Destaques da Home | 27 de fevereiro de 2017 09:42

‘Minha meta é imprimir rapidez aos processos’, diz corregedor ao Globo

Foto: Fernando Lemos / Agência O Globo

O jornal O Globo publicou, neste domingo (26), uma entrevista com o desembargador Cláudio de Mello Tavares, corregedor-geral de Justiça do Rio. Com o objetivo de dar celeridade aos processos, ele está fazendo uma auditoria em todas as serventias de primeira instância. “Teremos um levantamento mais preciso de quais varas se encontram mais sobrecarregadas. Por que uma vara cível está com 8.500 processos e outra se encontra com metade disso? São perguntas que temos de responder.”

Leia abaixo a íntegra da entrevista:

‘Imprimir rapidez nos processos’, diz novo corregedor geral de Justiça do Estado

O novo corregedor-geral de Justiça do Estado do Rio tem 56 anos e é um autêntico carioca de sorriso largo. Ele privilegia o diálogo, mas também joga duro: deu início a uma auditoria para verificar a produtividade dos juízes de primeira instância.

Qual a função do corregedor-geral de Justiça?

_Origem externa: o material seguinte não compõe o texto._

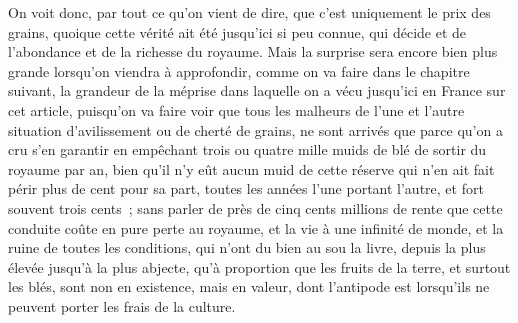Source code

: \documentclass[french,twoside]{book} %
\begin{document}
On voit donc, par tout ce qu’on vient de dire, que c’est uniquement le prix des grains, quoique cette vérité ait été jusqu’ici si peu connue, qui décide et de l’abondance et de la richesse du royaume. Mais la surprise sera encore bien plus grande lorsqu’on viendra à approfondir, comme on va faire dans le chapitre suivant, la grandeur de la méprise dans laquelle on a vécu jusqu’ici en France sur cet article, puisqu’on va faire voir que tous les malheurs de l’une et l’autre situation d’avilissement ou de cherté de grains, ne sont arrivés que parce qu’on a cru s’en garantir en empêchant trois ou quatre mille muids de blé de sortir du royaume par an, bien qu’il n’y eût aucun muid de cette réserve qui n’en ait fait périr plus de cent pour sa part, toutes les années l’une portant l’autre, et fort souvent trois cents ; sans parler de près de cinq cents millions de rente que cette conduite coûte en pure perte au royaume, et la vie à une infinité de monde, et la ruine de toutes les conditions, qui n’ont du bien au sou la livre, depuis la plus élevée jusqu’à la plus abjecte, qu’à proportion que les fruits de la terre, et surtout les blés, sont non en existence, mais en valeur, dont l’antipode est lorsqu’ils ne peuvent porter les frais de la culture.
\end{document}
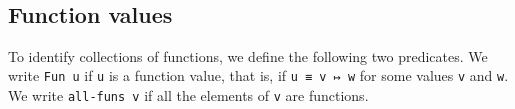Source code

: \begin{fence}
\begin{code}%
\>[0]%
\>[1880I]\AgdaSymbol{:}\AgdaSpace{}%
\AgdaSpace{}%
\AgdaSpace{}%
\AgdaSpace{}%
\AgdaSymbol{:}\AgdaSpace{}%
\AgdaSymbol{\}}\<%
\\
\>[.][@{}l@{}]\<[1880I]%
\>[5]%
\>[1886I]\AgdaSpace{}%
\AgdaSpace{}%
\AgdaSpace{}%
\AgdaSpace{}%
\<%
\\
\>[.][@{}l@{}]\<[1886I]%
\>[7]\AgdaComment{---------}\<%
\\
%
\>[5]\AgdaSpace{}%
\AgdaSpace{}%
\AgdaSpace{}%
\AgdaSpace{}%
\AgdaSpace{}%
\<%
\\
\>[0]\AgdaSpace{}%
\AgdaSpace{}%
\AgdaSymbol{=}\AgdaSpace{}%
\AgdaSpace{}%
\<%
\end{code}
\end{fence}

\hypertarget{function-values}{%
\subsection{Function values}\label{function-values}}

To identify collections of functions, we define the following two
predicates. We write \texttt{Fun\ u} if \texttt{u} is a function value,
that is, if \texttt{u\ ≡\ v\ ↦\ w} for some values \texttt{v} and
\texttt{w}. We write \texttt{all-funs\ v} if all the elements of
\texttt{v} are functions.

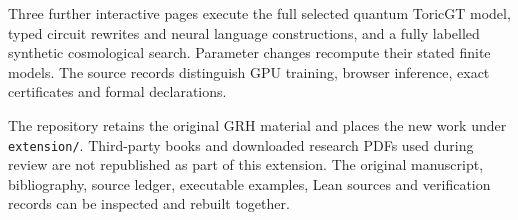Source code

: Three further interactive pages execute the full selected quantum ToricGT model, typed circuit rewrites and neural language constructions, and a fully labelled synthetic cosmological search. Parameter changes recompute their stated finite models. The source records distinguish GPU training, browser inference, exact certificates and formal declarations.

The repository retains the original GRH material and places the new work under \texttt{extension/}. Third-party books and downloaded research PDFs used during review are not republished as part of this extension. The original manuscript, bibliography, source ledger, executable examples, Lean sources and verification records can be inspected and rebuilt together.
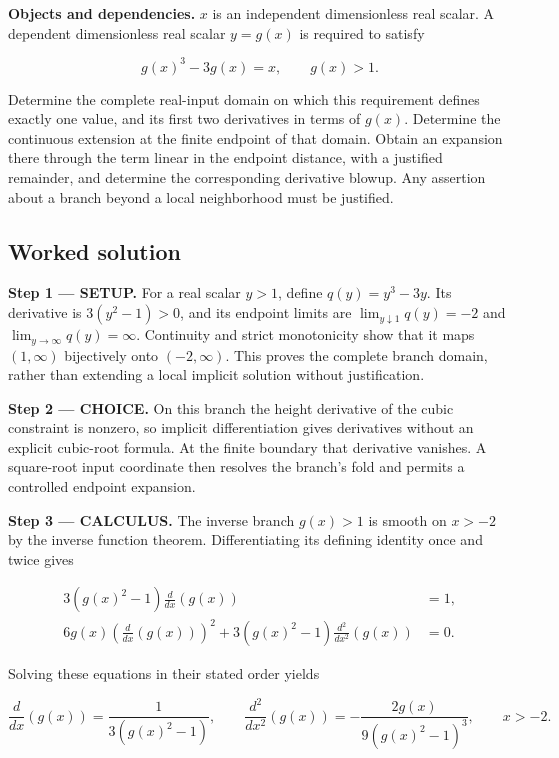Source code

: \documentclass[11pt,oneside,openany]{book}
\begin{document}
\textbf{Objects and dependencies.} \(x\) is an independent dimensionless real scalar. A dependent dimensionless real scalar \(y=g(x)\) is required to satisfy

\[
g(x)^3-3g(x)=x,\qquad g(x)>1.
\]

Determine the complete real-input domain on which this requirement defines exactly one value, and its first two derivatives in terms of \(g(x)\). Determine the continuous extension at the finite endpoint of that domain. Obtain an expansion there through the term linear in the endpoint distance, with a justified remainder, and determine the corresponding derivative blowup. Any assertion about a branch beyond a local neighborhood must be justified.
\subsection*{Worked solution}

\textbf{Step 1 --- SETUP.} For a real scalar \(y>1\), define \(q(y)=y^3-3y\). Its derivative is \(3(y^2-1)>0\), and its endpoint limits are \(\lim_{y\downarrow1}q(y)=-2\) and \(\lim_{y\to\infty}q(y)=\infty\). Continuity and strict monotonicity show that it maps \((1,\infty)\) bijectively onto \((-2,\infty)\). This proves the complete branch domain, rather than extending a local implicit solution without justification.

\begin{ChoiceStep}
\textbf{Step 2 --- CHOICE.} On this branch the height derivative of the cubic constraint is nonzero, so implicit differentiation gives derivatives without an explicit cubic-root formula. At the finite boundary that derivative vanishes. A square-root input coordinate then resolves the branch's fold and permits a controlled endpoint expansion.

\end{ChoiceStep}
\textbf{Step 3 --- CALCULUS.} The inverse branch \(g(x)>1\) is smooth on \(x>-2\) by the inverse function theorem. Differentiating its defining identity once and twice gives

\[
\begin{aligned}
3(g(x)^2-1)\frac{d}{dx}\left(g(x)\right)&=1,\\
6g(x)\left(\frac{d}{dx}\left(g(x)\right)\right)^2
+3(g(x)^2-1)\frac{d^2}{dx^2}\left(g(x)\right)&=0.
\end{aligned}
\]

Solving these equations in their stated order yields

\[
\frac{d}{dx}\left(g(x)\right)=\frac1{3(g(x)^2-1)},
\qquad
\frac{d^2}{dx^2}\left(g(x)\right)=-\frac{2g(x)}{9(g(x)^2-1)^3},\qquad x>-2.
\]
\end{document}
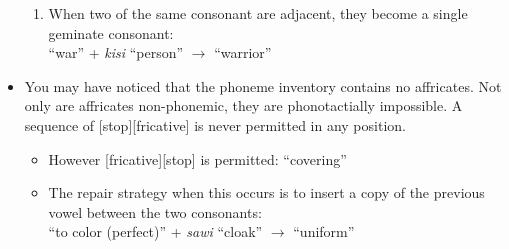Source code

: \documentclass{article}
\begin{document}
\begin{itemize}
\begin{enumerate}
      \item When two of the same consonant are adjacent, they become a single geminate consonant: \\ \textit{} ``war'' + \textit{kisi} ``person'' $\rightarrow$ \textit{} ``warrior''


    \end{enumerate}

  \item You may have noticed that the phoneme inventory contains no affricates. Not only are affricates non-phonemic, they are phonotactially impossible. A sequence of [stop][fricative] is never permitted in any position.
  \begin{itemize}
    \item However [fricative][stop] is permitted: \textit{} ``covering''
    \item The repair strategy when this occurs is to insert a copy of the previous vowel between the two consonants: \\ \textit{} ``to color (perfect)'' + \textit{sawi} ``cloak'' $\rightarrow$ \textit{} ``uniform''
  \end{itemize}
\end{itemize}



\newpage
\end{document}
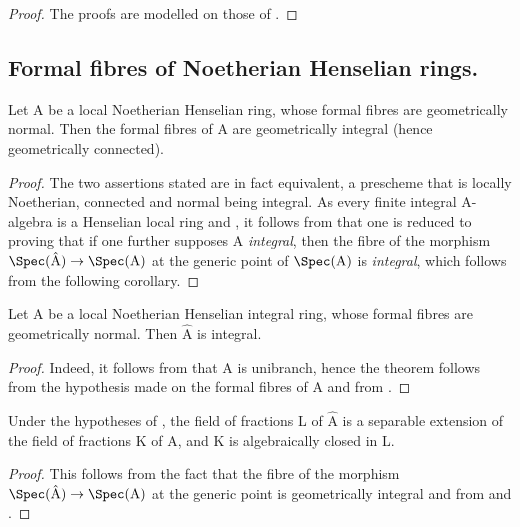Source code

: \begin{proof}
The proofs are modelled on those of .
\end{proof}


\subsection{Formal fibres of Noetherian Henselian rings.}
\label{subsection:IV.18.9}

\begin{theorem}[18.9.1]
\label{IV.18.9.1}
Let $\mathrm{A}$ be a local Noetherian Henselian ring, whose formal fibres are geometrically normal.
Then the formal fibres of $\mathrm{A}$ are geometrically integral (hence geometrically connected).
\end{theorem}

\begin{proof}
The two assertions stated are in fact equivalent, a prescheme that is locally Noetherian, connected and normal being integral.
As every finite integral A-algebra is a Henselian local ring  and , it follows from  that one is reduced to proving that if one further supposes A \emph{integral}, then the fibre of the morphism $\Spec(\hat{\mathrm{A}})\to\Spec(\mathrm{A})$ at the generic point of $\Spec(\mathrm{A})$ is \emph{integral}, which follows from the following corollary.
\end{proof}

\begin{corollary}[18.9.2]
\label{IV.18.9.2}
Let $\mathrm{A}$ be a local Noetherian Henselian integral ring, whose formal fibres are geometrically normal.
Then $\hat{\mathrm{A}}$ is integral.
\end{corollary}

\begin{proof}
Indeed, it follows from  that A is unibranch, hence the theorem follows from the hypothesis made on the formal fibres of A and from .
\end{proof}

\begin{corollary}[18.9.3]
\label{IV.18.9.3}
Under the hypotheses of , the field of fractions L of $\hat{\mathrm{A}}$ is a separable extension of the field of fractions K of A, and K is algebraically closed in L.
\end{corollary}

\begin{proof}
This follows from the fact that the fibre of the morphism $\Spec(\hat{\mathrm{A}})\to\Spec(\mathrm{A})$ at the generic point is geometrically integral and from  and .
\end{proof}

Orientar e controlar as atividades das diretorias gerais do tribunal, assim como fiscalizar as serventias, contribuindo para a efetividade da prestação jurisdicional. Devo, por exemplo, conhecer as reclamações e representações contra magistrados e serventuários que atuam no primeiro grau, assim como fiscalizar os cartórios notariais e registrais. Muitos não sabem, mas é função também da corregedoria fiscalizar todos os cartórios do Rio, de ofícios de notas, registros de imóveis e protestos, para saber se os tabeliães estão efetivamente cumprindo a lei.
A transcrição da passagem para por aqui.